El que haya transcurrido tanto tiempo desde su detención en España (12 de febrero de 2020), y luego de su llegada a México (17 de julio de 2020) sin que se le conceda el criterio de oportunidad por haber cumplido con sus compromisos ante la FGR, o bien se le encarcele por no poder probar sus acusaciones, muestra que el gobierno no logra cuadrar el círculo. Quiere proceder contra algunos de los acusados —Lavalle, Anaya, por ejemplo— pero no logra amarrar nada: las pruebas y los testigos de Lozoya simplemente no vuelan. Tampoco desea resignarse a que entre los colaboradores de Peña Nieto sólo pisen la cárcel Lozoya y Rosario Robles —ella, por razones de venganza personal de López Obrador.
Lozoya se cree invulnerable, obviamente. Nadie acude a un restorán atiborrado —lujoso o no; es un poco odiosa la repetición del calificativo en todas las notas, como si agregara algo— un sábado en la noche si teme ser visto, fotografiado, ventaneado, pues. No se atrevería a salir de su casa para mostrarse en un lugar público si en efecto se encontrara bajo arresto domiciliario, según le declaró a un juez en la demanda de difamación contra él presentada por la misma Lourdes Mendoza. Tampoco parece importarle mucho el daño reputacional que las fotos puedan infligirle. Parece inconcebible que alguien que ya pasó más de dos años perseguido por la “justicia” mexicana proceda de esa manera sin consultar previamente con sus abogados. Que evidentemente no son ningunos bisoños, ya que le han conseguido un trato mucho más que privilegiado. Por cierto, ¿quien pagó la cuenta? ¿Lozoya o sus amigos? El Hunan, en todo caso, es muy caro.

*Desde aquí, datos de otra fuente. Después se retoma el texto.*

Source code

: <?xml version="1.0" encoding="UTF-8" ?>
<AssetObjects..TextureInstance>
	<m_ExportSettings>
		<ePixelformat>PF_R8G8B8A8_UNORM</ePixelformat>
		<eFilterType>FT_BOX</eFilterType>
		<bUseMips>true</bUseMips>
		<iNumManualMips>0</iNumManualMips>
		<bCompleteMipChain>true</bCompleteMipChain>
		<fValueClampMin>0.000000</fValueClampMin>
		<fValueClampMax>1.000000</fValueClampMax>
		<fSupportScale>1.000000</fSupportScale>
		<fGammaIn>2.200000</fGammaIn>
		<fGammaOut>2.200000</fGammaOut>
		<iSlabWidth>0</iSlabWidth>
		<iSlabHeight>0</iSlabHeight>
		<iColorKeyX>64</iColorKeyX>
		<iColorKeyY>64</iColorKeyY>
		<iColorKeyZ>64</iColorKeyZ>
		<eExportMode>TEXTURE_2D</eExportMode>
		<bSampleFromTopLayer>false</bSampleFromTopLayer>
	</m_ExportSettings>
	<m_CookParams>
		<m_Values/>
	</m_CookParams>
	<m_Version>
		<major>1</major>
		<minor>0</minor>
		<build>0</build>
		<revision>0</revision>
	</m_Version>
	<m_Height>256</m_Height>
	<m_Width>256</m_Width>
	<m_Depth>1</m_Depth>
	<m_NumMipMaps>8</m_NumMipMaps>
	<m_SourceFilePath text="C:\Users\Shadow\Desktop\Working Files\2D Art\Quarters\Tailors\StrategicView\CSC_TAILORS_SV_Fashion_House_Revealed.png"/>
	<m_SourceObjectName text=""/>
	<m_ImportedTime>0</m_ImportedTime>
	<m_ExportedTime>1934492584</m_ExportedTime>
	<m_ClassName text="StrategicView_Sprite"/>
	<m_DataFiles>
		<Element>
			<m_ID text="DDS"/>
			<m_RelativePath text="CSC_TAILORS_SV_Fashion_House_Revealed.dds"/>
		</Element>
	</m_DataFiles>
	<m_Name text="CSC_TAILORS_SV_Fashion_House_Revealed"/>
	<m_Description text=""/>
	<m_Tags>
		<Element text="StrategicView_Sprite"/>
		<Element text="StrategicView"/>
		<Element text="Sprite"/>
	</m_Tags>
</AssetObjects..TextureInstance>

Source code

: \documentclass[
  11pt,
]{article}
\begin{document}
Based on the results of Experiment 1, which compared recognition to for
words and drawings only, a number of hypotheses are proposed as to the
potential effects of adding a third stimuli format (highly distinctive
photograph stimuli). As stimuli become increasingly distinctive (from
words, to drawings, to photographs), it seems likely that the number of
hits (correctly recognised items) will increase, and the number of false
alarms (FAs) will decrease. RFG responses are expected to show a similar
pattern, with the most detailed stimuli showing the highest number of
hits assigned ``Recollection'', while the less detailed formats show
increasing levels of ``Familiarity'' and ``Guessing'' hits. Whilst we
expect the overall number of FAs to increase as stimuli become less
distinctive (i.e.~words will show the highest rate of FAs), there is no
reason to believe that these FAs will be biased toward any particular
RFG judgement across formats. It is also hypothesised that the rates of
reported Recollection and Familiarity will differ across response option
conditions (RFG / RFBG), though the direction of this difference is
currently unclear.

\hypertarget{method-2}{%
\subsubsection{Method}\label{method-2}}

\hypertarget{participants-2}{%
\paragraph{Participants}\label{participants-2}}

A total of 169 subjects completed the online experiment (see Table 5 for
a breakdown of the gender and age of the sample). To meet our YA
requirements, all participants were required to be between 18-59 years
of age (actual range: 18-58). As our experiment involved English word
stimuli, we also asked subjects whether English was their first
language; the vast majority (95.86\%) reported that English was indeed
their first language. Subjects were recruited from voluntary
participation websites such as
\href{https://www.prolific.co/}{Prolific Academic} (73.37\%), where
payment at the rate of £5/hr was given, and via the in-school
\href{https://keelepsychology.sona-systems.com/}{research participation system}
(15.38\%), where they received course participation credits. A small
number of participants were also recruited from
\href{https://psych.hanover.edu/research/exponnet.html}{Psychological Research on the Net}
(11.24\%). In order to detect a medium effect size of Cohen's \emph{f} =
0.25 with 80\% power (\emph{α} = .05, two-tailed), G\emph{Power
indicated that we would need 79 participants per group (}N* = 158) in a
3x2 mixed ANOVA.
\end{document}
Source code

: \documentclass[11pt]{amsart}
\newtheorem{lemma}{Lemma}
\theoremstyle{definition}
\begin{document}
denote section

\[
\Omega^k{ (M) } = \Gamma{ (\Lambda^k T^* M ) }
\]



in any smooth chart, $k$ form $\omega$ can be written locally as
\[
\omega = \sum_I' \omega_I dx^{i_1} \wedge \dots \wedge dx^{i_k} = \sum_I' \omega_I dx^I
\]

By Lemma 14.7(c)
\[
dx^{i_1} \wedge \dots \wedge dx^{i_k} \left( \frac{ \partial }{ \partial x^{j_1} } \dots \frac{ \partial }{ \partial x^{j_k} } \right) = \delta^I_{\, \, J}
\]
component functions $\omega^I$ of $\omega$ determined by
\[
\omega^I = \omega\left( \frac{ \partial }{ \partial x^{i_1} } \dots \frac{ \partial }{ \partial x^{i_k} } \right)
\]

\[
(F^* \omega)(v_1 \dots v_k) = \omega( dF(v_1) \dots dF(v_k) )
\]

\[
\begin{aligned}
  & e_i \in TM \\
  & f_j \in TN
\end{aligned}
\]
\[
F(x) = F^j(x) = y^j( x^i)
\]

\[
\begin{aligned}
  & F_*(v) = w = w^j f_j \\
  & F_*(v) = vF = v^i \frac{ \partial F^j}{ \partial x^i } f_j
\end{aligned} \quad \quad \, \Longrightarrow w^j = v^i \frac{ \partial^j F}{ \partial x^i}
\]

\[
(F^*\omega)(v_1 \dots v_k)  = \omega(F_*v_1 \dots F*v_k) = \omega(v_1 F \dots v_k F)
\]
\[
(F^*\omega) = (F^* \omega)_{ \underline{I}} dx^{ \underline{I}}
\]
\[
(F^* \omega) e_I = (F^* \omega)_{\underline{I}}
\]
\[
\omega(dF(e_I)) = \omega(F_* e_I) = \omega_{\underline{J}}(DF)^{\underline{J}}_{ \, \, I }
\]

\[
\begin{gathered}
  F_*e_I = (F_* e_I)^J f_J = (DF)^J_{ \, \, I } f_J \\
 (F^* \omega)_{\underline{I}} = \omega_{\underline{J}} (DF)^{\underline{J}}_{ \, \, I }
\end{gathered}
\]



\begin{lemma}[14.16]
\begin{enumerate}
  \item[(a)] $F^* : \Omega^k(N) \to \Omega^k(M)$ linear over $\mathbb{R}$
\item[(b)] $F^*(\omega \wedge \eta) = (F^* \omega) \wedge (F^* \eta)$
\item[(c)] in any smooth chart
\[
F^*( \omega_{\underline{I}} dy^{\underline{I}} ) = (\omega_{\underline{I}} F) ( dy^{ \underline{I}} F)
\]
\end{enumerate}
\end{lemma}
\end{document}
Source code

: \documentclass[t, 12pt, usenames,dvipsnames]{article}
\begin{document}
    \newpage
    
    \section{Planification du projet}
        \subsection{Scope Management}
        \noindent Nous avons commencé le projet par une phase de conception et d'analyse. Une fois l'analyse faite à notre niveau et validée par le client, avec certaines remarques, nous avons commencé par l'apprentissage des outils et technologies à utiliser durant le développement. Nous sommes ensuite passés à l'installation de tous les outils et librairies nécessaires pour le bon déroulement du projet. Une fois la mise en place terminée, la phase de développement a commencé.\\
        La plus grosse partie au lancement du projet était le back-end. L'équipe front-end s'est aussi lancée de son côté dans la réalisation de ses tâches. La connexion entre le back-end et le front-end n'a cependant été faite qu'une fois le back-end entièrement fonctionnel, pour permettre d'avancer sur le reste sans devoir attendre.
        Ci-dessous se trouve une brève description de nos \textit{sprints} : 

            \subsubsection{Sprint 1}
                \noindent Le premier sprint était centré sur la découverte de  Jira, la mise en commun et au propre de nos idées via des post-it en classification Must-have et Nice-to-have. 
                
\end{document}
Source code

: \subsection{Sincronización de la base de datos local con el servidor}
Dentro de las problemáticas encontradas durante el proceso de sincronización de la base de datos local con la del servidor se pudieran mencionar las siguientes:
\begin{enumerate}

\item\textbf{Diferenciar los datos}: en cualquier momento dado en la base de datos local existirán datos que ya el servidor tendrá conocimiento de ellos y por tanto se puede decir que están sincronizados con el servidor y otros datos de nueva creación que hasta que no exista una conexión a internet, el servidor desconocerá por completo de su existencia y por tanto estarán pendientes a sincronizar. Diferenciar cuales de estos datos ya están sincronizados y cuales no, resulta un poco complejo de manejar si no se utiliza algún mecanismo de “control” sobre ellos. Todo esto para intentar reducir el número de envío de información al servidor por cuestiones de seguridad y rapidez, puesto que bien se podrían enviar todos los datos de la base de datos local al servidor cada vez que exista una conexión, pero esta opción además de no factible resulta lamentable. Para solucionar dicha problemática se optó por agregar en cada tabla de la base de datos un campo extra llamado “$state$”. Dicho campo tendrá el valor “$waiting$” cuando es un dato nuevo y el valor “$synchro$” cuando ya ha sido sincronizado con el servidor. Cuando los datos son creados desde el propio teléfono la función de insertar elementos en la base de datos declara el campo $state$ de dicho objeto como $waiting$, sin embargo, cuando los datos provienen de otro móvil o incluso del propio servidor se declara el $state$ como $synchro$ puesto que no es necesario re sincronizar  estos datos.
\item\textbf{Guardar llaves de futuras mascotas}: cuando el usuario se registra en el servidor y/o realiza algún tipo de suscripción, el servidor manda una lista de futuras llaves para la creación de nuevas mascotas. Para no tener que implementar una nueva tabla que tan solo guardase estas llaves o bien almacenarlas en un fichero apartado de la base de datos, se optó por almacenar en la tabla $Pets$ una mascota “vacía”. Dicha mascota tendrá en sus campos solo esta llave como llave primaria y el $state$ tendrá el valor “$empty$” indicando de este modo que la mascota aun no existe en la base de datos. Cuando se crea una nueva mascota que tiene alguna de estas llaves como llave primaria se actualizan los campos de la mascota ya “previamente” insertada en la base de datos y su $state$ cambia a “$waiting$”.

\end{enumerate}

Los enredos del caso Lozoya seguramente son los que metieron en un lío al propio López Obrador en la mañanera del lunes. Debió quedarse callado. En un país normal, con un Estado de derecho más o menos constituido, el juicio contra Anaya y Lavalle sería inmediatamente cancelado por el efecto corruptor de las declaraciones de hoy de López Obrador. Cuando proclama que “los legisladores recibieron sobornos” nulifica cualquier posibilidad de un juicio justo ante un juez imparcial. El jefe del Poder Ejecutivo ya afirmó la culpabilidad de los legisladores; en Estados Unidos, se declararía de inmediato un mistrail, y en México el presidente de la Suprema Corte no tendría más remedio que aceptar la flagrante violación al debido proceso después de una declaración de esa naturaleza. Pero AMLO tuvo que salir al quite después de las fotos, y ya sin su consejero jurídico y con Gertz metido en un conflicto de interés al aconsejarle cualquier cosa, no tuvo alternativa. Si no hay gabinete, sólo hay el jefe.
López Obrador es el rey de las percepciones. Sabe que lo de Lozoya apesta, sobre todo si se contrasta con la situación de los científicos, de Rosario Robles, de Lavalle y de Anaya. Está tratando de ejercer un control de daños, pero embarra a mucha gente al hacerlo. Se antoja un Götterdämmerung, pero no precisamente la obra de Wagner, sino el principio del ocaso de los dioses.